Title : Freeform
Medium : Oil and acrylic on canvas
Size : 1000 x 2550mm
Date : 2008
Provenance : Exhibited : Graham's Contemporary Fine Art Gallery in 2008
Exhibition title : Some Strange Alphabet
PAUL, edited by Ashraf Jamal, published : PlanetPaul (Pty) Ltd, Cape Town, 2016
Colour illustrated page 202/203
Both Paul's Ligature Series of works on paper, as well as his Papermonster unique bronzes were included in this exhibition.

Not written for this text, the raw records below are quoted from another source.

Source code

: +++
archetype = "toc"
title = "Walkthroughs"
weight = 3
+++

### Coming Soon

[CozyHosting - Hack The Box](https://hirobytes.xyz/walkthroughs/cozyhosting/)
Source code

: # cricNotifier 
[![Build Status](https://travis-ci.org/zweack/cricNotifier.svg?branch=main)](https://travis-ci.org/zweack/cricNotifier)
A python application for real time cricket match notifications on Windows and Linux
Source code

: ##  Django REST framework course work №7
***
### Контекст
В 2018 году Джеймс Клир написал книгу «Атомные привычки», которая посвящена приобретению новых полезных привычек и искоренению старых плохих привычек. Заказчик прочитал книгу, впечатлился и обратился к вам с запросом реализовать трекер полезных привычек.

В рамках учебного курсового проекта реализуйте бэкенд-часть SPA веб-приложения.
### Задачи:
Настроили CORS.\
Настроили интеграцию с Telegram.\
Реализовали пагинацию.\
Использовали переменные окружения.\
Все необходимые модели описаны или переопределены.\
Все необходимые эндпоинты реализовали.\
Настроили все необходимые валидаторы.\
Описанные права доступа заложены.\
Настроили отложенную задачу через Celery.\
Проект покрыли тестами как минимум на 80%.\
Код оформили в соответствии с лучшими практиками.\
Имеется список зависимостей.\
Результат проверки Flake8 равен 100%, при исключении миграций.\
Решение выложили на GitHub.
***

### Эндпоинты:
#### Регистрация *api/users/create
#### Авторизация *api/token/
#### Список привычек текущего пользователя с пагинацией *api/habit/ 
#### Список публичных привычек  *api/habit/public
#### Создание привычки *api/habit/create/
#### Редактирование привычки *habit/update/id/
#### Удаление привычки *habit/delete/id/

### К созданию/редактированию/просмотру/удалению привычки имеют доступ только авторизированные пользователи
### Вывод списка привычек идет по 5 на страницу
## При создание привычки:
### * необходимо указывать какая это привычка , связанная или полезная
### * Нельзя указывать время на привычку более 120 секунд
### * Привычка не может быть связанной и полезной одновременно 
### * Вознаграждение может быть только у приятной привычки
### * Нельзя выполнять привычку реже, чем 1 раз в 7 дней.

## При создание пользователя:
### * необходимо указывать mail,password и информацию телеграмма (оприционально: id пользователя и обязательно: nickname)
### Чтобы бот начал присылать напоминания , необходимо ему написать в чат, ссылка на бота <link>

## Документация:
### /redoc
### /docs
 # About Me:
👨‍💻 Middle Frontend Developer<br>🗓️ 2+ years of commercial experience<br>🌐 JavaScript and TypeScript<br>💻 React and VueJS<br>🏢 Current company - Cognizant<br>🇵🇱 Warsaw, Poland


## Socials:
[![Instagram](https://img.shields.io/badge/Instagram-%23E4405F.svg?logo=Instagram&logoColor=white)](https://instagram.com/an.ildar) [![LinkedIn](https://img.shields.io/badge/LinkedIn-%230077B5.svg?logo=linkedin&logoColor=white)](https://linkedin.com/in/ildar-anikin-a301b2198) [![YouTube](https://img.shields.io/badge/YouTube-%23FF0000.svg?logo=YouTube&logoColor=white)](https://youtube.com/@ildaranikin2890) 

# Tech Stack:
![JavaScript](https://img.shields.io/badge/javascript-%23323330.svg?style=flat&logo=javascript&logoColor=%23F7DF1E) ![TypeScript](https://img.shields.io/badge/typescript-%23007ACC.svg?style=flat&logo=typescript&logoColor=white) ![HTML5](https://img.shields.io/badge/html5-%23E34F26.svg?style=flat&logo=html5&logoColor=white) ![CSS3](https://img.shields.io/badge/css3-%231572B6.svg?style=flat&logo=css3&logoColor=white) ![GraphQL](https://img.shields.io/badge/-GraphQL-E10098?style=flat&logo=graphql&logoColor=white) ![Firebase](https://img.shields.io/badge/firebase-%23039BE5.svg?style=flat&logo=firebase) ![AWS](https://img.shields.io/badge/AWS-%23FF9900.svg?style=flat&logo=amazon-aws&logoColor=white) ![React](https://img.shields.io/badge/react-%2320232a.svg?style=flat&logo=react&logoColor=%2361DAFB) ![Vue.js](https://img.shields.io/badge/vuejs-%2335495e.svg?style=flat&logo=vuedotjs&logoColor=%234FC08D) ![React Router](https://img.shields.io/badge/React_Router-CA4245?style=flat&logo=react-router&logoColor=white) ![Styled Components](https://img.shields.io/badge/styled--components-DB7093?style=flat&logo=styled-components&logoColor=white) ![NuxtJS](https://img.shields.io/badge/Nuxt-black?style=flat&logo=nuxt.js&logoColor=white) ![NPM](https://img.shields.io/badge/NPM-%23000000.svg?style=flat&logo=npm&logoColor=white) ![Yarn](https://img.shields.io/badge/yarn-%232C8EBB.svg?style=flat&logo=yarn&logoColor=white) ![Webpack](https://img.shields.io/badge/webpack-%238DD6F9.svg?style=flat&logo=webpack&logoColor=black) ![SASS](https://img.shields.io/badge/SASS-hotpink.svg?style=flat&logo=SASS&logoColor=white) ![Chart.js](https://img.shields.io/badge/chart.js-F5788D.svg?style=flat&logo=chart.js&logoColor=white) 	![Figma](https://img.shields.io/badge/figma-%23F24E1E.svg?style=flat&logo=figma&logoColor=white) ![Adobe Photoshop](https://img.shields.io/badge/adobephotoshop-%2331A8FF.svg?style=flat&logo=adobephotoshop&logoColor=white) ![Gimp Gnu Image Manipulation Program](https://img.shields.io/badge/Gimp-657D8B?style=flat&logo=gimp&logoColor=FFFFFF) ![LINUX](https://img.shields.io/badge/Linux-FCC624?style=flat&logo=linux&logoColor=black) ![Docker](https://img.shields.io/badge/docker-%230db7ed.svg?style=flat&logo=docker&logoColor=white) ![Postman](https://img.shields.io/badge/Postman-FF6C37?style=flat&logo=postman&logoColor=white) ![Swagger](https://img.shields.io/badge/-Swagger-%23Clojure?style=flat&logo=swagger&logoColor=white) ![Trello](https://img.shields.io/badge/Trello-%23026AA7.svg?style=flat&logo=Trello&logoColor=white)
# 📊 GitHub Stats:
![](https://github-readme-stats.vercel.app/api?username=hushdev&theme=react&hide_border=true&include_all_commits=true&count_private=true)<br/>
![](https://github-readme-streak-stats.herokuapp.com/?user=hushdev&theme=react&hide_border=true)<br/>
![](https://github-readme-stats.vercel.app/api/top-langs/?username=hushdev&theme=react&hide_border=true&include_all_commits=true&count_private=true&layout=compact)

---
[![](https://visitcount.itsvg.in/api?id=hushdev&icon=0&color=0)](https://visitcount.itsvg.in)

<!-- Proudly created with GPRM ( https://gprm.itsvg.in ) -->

Excerpt from the exhibition catalogue, words by Antoinette du Plessis
Paul comments that a vague concept for 'Some strange alphabet' had been fomenting in his mind for a long time when the illuminating moment he had been hoping for happened unexpectedly during his first visit to China. Observing effective communication between people from different cultures lacking a common spoken language by finger gestures and scrawls in sand or in hand palms, he was struck by the ease with which a simplified pictorial shorthand could take over when words failed. A primal connection between language, essentially linear and time-bound, and an underlying, more elemental ability, essentially symbolic and instantaneous, became clear. A strangely inviting new light was cast on his own artistic idiom.

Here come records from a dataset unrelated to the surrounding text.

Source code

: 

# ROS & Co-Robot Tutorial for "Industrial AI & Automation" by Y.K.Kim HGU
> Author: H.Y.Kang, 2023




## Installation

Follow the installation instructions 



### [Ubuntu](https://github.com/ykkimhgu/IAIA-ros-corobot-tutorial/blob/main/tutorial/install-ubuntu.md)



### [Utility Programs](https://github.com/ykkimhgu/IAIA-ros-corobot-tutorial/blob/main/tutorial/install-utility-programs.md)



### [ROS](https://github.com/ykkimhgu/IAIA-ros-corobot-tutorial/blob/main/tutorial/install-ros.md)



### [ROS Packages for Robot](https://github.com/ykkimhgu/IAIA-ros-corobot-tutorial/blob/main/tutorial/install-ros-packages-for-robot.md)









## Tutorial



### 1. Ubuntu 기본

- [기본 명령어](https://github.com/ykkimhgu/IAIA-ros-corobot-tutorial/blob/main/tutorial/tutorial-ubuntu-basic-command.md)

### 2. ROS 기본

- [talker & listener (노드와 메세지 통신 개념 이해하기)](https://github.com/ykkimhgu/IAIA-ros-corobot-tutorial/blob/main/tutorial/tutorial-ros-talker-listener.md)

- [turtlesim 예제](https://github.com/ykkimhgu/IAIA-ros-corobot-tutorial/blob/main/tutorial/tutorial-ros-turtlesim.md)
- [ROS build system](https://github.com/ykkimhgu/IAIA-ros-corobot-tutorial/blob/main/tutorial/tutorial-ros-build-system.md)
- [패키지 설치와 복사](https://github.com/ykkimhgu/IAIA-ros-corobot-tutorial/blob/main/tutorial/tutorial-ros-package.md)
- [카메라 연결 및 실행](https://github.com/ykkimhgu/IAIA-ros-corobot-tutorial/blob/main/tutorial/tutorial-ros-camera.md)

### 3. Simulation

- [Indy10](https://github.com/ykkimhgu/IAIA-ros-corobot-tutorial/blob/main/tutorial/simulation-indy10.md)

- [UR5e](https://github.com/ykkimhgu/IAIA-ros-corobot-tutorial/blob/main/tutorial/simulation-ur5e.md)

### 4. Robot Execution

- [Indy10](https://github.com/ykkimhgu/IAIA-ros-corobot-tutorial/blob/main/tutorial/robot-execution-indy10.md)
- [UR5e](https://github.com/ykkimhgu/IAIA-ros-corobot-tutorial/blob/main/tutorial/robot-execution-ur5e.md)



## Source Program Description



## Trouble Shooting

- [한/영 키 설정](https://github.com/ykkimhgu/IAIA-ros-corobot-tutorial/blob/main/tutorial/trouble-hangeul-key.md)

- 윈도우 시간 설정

He found literature on the historical development of Chinese script, which intensified his interest. He became more and more convinced of a primal human understanding with no spatial or chronological limitations underpinning the symbols and signs with which we communicate. Paul showed his work to curators and to other artists in China, who confirmed this by spontaneously pointing out elements which reminded them of symbols used in their languages, some in current use, some ancient and obsolete. Paul habitually mentions ‘my alphabet, my awkward scrawls, my own graffiti’, when he speaks about the enduring substratum of visual metaphors which have sustained his years of visual research and experimentation.
Those remain the core of his work, but shifts in colour, line variation, textural nuance, rhythms of density and sparseness are appearing as he proceeds.